FEDERAL COURT OF AUSTRALIA

Re: BONI JOHN VELI
Ex parte: A.E. DEVELOPMENTS PTY. LTD.
And: DAVID HENRY SCOTT AS TRUSTEE FOR BONI JOHN VELI AND SANDRA VELI
No. 576 of 1985
Bankruptcy

COURT

IN THE FEDERAL COURT OF AUSTRALIA
VICTORIA DISTRICT REGISTRY
BANKRUPTCY DISTRICT OF THE STATE OF VICTORIA
Ryan J.(1)

CATCHWORDS

Bankruptcy - money advanced to bankrupt for specific purpose - nature of relationship between person advancing money and bankrupt - whether property divisible amongst creditors or property held in trust for another - title and liability of trustee in bankruptcy - circumstances where knowledge of trustee in bankruptcy of specific purpose with which money is impressed is relevant - result where primary trust fails - Bankruptcy Act 1966; ss. 58, 116 - Kieran v Johnson [1815] EngR 1132; (1815) 1 Stark 109; 171 ER 417 explained.

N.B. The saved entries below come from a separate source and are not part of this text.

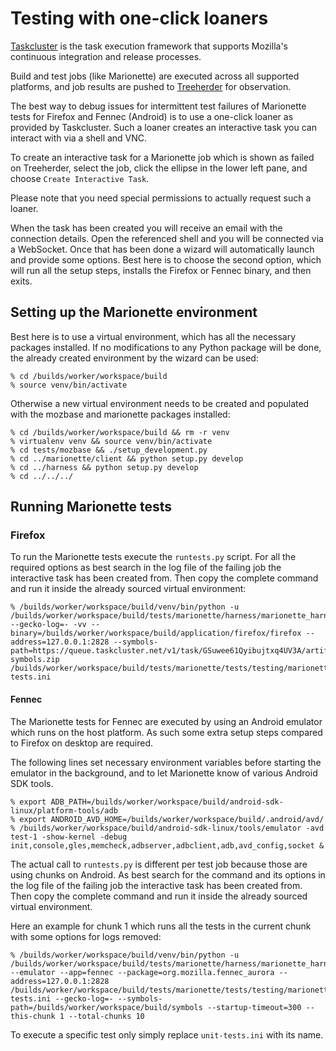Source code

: Testing with one-click loaners
==============================

[Taskcluster] is the task execution framework that supports Mozilla's
continuous integration and release processes.

Build and test jobs (like Marionette) are executed across all supported
platforms, and job results are pushed to [Treeherder] for observation.

The best way to debug issues for intermittent test failures of
Marionette tests for Firefox and Fennec (Android) is to use a
one-click loaner as provided by Taskcluster. Such a loaner creates
an interactive task you can interact with via a shell and VNC.

To create an interactive task for a Marionette job which is shown
as failed on Treeherder, select the job, click the ellipse in the lower
left pane, and choose `Create Interactive Task`.

Please note that you need special permissions to actually request
such a loaner.

When the task has been created you will receive an email with the connection
details. Open the referenced shell and you will be connected via a WebSocket.
Once that has been done a wizard will automatically launch and
provide some options. Best here is to choose the second option,
which will run all the setup steps, installs the Firefox or Fennec
binary, and then exits.

[Taskcluster]: https://docs.taskcluster.net/
[Treeherder]: https://treeherder.mozilla.org


Setting up the Marionette environment
-------------------------------------

Best here is to use a virtual environment, which has all the
necessary packages installed. If no modifications to any Python
package will be done, the already created environment by the
wizard can be used:

	% cd /builds/worker/workspace/build
	% source venv/bin/activate

Otherwise a new virtual environment needs to be created and
populated with the mozbase and marionette packages installed:

	% cd /builds/worker/workspace/build && rm -r venv
	% virtualenv venv && source venv/bin/activate
	% cd tests/mozbase && ./setup_development.py
	% cd ../marionette/client && python setup.py develop
	% cd ../harness && python setup.py develop
	% cd ../../../


Running Marionette tests
------------------------

### Firefox

To run the Marionette tests execute the `runtests.py` script. For all
the required options as best search in the log file of the failing job
the interactive task has been created from.  Then copy the complete
command and run it inside the already sourced virtual environment:

	% /builds/worker/workspace/build/venv/bin/python -u /builds/worker/workspace/build/tests/marionette/harness/marionette_harness/runtests.py --gecko-log=- -vv --binary=/builds/worker/workspace/build/application/firefox/firefox --address=127.0.0.1:2828 --symbols-path=https://queue.taskcluster.net/v1/task/GSuwee61Qyibujtxq4UV3A/artifacts/public/build/target.crashreporter-symbols.zip /builds/worker/workspace/build/tests/marionette/tests/testing/marionette/harness/marionette_harness/tests/unit-tests.ini


#### Fennec

The Marionette tests for Fennec are executed by using an Android
emulator which runs on the host platform. As such some extra setup
steps compared to Firefox on desktop are required.

The following lines set necessary environment variables before
starting the emulator in the background, and to let Marionette
know of various Android SDK tools.

	% export ADB_PATH=/builds/worker/workspace/build/android-sdk-linux/platform-tools/adb
	% export ANDROID_AVD_HOME=/builds/worker/workspace/build/.android/avd/
	% /builds/worker/workspace/build/android-sdk-linux/tools/emulator -avd test-1 -show-kernel -debug init,console,gles,memcheck,adbserver,adbclient,adb,avd_config,socket &

The actual call to `runtests.py` is different per test job because
those are using chunks on Android. As best search for the command
and its options in the log file of the failing job the interactive
task has been created from. Then copy the complete command and run
it inside the already sourced virtual environment.

Here an example for chunk 1 which runs all the tests in the current
chunk with some options for logs removed:

	% /builds/worker/workspace/build/venv/bin/python -u /builds/worker/workspace/build/tests/marionette/harness/marionette_harness/runtests.py --emulator --app=fennec --package=org.mozilla.fennec_aurora --address=127.0.0.1:2828 /builds/worker/workspace/build/tests/marionette/tests/testing/marionette/harness/marionette_harness/tests/unit-tests.ini --gecko-log=- --symbols-path=/builds/worker/workspace/build/symbols --startup-timeout=300 --this-chunk 1 --total-chunks 10

To execute a specific test only simply replace `unit-tests.ini`
with its name.
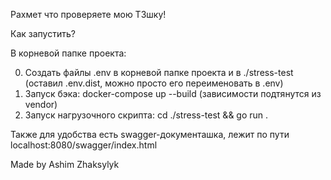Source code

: Рахмет что проверяете мою ТЗшку!

Как запустить?

В корневой папке проекта:

0. Создать файлы .env в корневой папке проекта и в ./stress-test (оставил .env.dist, можно просто его переименовать в .env)
1. Запуск бэка: docker-compose up --build (зависимости подтянутся из vendor)
2. Запуск нагрузочного скрипта: cd ./stress-test && go run .

Также для удобства есть swagger-документашка, лежит по пути localhost:8080/swagger/index.html

Made by Ashim Zhaksylyk
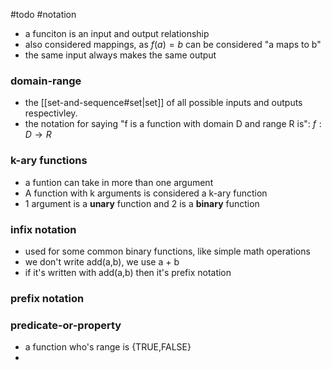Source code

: #todo
#notation 
- a funciton is an input and output relationship
- also considered mappings, as $f(a)=b$ can be considered "a maps to b"
- the same input always makes the same output
### domain-range
- the [[set-and-sequence#set|set]] of all possible inputs and outputs respectivley.
- the notation for saying "f is a function with domain D and range R is": $f:D \rightarrow R$

### k-ary functions
- a funtion can take in more than one argument
- A function with k arguments is considered a k-ary function
- 1 argument is a **unary** function and 2 is a **binary** function

### infix notation
- used for some common binary functions, like simple math operations 
- we don't write add(a,b), we use a + b
- if it's written with add(a,b) then it's prefix notation

### prefix notation

### predicate-or-property
- a function who's range is {TRUE,FALSE}
- 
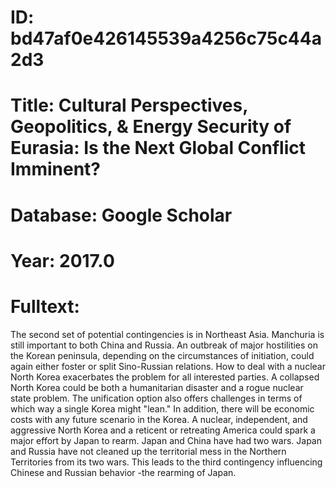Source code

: # ID: bd47af0e426145539a4256c75c44a2d3
# Title: Cultural Perspectives, Geopolitics, & Energy Security of Eurasia: Is the Next Global Conflict Imminent?
# Database: Google Scholar
# Year: 2017.0
# Fulltext:
The second set of potential contingencies is in Northeast Asia.
Manchuria is still important to both China and Russia.
An outbreak of major hostilities on the Korean peninsula, depending on the circumstances of initiation, could again either foster or split Sino-Russian relations.
How to deal with a nuclear North Korea exacerbates the problem for all interested parties.
A collapsed North Korea could be both a humanitarian disaster and a rogue nuclear state problem.
The unification option also offers challenges in terms of which way a single Korea might "lean."
In addition, there will be economic costs with any future scenario in the Korea.
A nuclear, independent, and aggressive North Korea and a reticent or retreating America could spark a major effort by Japan to rearm.
Japan and China have had two wars.
Japan and Russia have not cleaned up the territorial mess in the Northern Territories from its two wars.
This leads to the third contingency influencing Chinese and Russian behavior -the rearming of Japan.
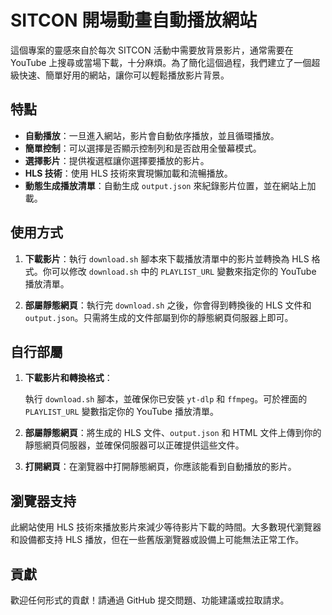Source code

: 
# SITCON 開場動畫自動播放網站

這個專案的靈感來自於每次 SITCON 活動中需要放背景影片，通常需要在 YouTube 上搜尋或當場下載，十分麻煩。為了簡化這個過程，我們建立了一個超級快速、簡單好用的網站，讓你可以輕鬆播放影片背景。

## 特點

- **自動播放**：一旦進入網站，影片會自動依序播放，並且循環播放。
- **簡單控制**：可以選擇是否顯示控制列和是否啟用全螢幕模式。
- **選擇影片**：提供複選框讓你選擇要播放的影片。
- **HLS 技術**：使用 HLS 技術來實現懶加載和流暢播放。
- **動態生成播放清單**：自動生成 `output.json` 來紀錄影片位置，並在網站上加載。

## 使用方式

1. **下載影片**：執行 `download.sh` 腳本來下載播放清單中的影片並轉換為 HLS 格式。你可以修改 `download.sh` 中的 `PLAYLIST_URL` 變數來指定你的 YouTube 播放清單。

2. **部屬靜態網頁**：執行完 `download.sh` 之後，你會得到轉換後的 HLS 文件和 `output.json`。只需將生成的文件部屬到你的靜態網頁伺服器上即可。

## 自行部屬

1. **下載影片和轉換格式**：

   執行 `download.sh` 腳本，並確保你已安裝 `yt-dlp` 和 `ffmpeg`。可於裡面的 `PLAYLIST_URL` 變數指定你的 YouTube 播放清單。
2. **部屬靜態網頁**：將生成的 HLS 文件、`output.json` 和 HTML 文件上傳到你的靜態網頁伺服器，並確保伺服器可以正確提供這些文件。

3. **打開網頁**：在瀏覽器中打開靜態網頁，你應該能看到自動播放的影片。

## 瀏覽器支持

此網站使用 HLS 技術來播放影片來減少等待影片下載的時間。大多數現代瀏覽器和設備都支持 HLS 播放，但在一些舊版瀏覽器或設備上可能無法正常工作。

## 貢獻

歡迎任何形式的貢獻！請通過 GitHub 提交問題、功能建議或拉取請求。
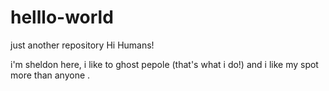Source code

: # helllo-world
just another repository
Hi Humans!

i'm sheldon here, i like to ghost pepole (that's what i do!)
and i like my spot more than anyone .
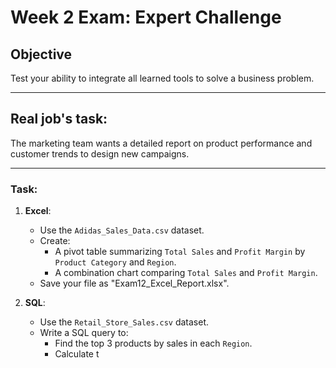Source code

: # Week 2 Exam: Expert Challenge

## Objective
Test your ability to integrate all learned tools to solve a business problem.

---

## Real job's task:
The marketing team wants a detailed report on product performance and customer trends to design new campaigns.

---

### Task:
1. **Excel**:
   - Use the `Adidas_Sales_Data.csv` dataset.
   - Create:
     - A pivot table summarizing `Total Sales` and `Profit Margin` by `Product Category` and `Region`.
     - A combination chart comparing `Total Sales` and `Profit Margin`.
   - Save your file as "Exam12_Excel_Report.xlsx".

2. **SQL**:
   - Use the `Retail_Store_Sales.csv` dataset.
   - Write a SQL query to:
     - Find the top 3 products by sales in each `Region`.
     - Calculate t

Bankruptcy Act 1966, ss. 58, 116

HEARING

MELBOURNE
25:2:1988

ORDER

As between the applicant, A.E. Developments Pty. Ltd. and the Trustee, David H. Scott, the sum of $20,000 paid on 19 May 1987 to the credit of the account of Boni John Veli at the Bentleigh branch of the National Australia Bank is not property divisible amongst the creditors of the bankrupt.

So much of the sum as is now in the hands of the said Trustee be paid to the said applicant.

Note: Settlement and entry of orders is dealt with by Bankruptcy Rule 124.

DECISION

By its application dated 3 July 1987, A.E. Developments Pty. Ltd. ("the applicant") seeks declarations and consequential orders in respect of a sum of $20,000, most of which is now held by Mr. David Scott, ("the Trustee"), as trustee of the bankrupt estates of Mr. and Mrs. Boni Veli, who both became bankrupt on 20 August 1985.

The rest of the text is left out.